Write out exactly, with no other output, the lines below from the one that contains "int $>$ \&right)" through the end.

---*---

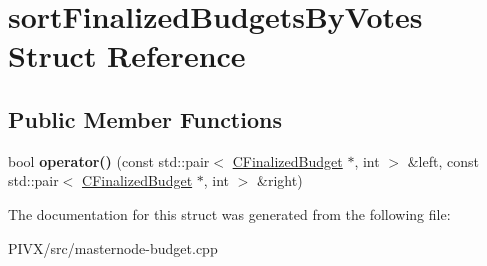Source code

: \hypertarget{structsort_finalized_budgets_by_votes}{}\section{sort\+Finalized\+Budgets\+By\+Votes Struct Reference}
\label{structsort_finalized_budgets_by_votes}
\subsection*{Public Member Functions}
\begin{DoxyCompactItemize}
\item 
\mbox{\label{structsort_finalized_budgets_by_votes_afa884d1bbbe58624c6d3ff0e42e721eb}} 
bool {\bfseries operator()} (const std\+::pair$<$ \mbox{\hyperlink{class_c_finalized_budget}{C\+Finalized\+Budget}} $\ast$, int $>$ \&left, const std\+::pair$<$ \mbox{\hyperlink{class_c_finalized_budget}{C\+Finalized\+Budget}} $\ast$, int $>$ \&right)
\end{DoxyCompactItemize}


The documentation for this struct was generated from the following file\+:\begin{DoxyCompactItemize}
\item 
P\+I\+V\+X/src/masternode-\/budget.\+cpp\end{DoxyCompactItemize}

---*---

= Your solution =
bool {\bfseries operator()} (const std\+::pair$<$ \mbox{\hyperlink{class_c_finalized_budget}{C\+Finalized\+Budget}} $\ast$, int $>$ \&left, const std\+::pair$<$ \mbox{\hyperlink{class_c_finalized_budget}{C\+Finalized\+Budget}} $\ast$, int $>$ \&right)
\end{DoxyCompactItemize}


The documentation for this struct was generated from the following file\+:\begin{DoxyCompactItemize}
\item 
P\+I\+V\+X/src/masternode-\/budget.\+cpp\end{DoxyCompactItemize}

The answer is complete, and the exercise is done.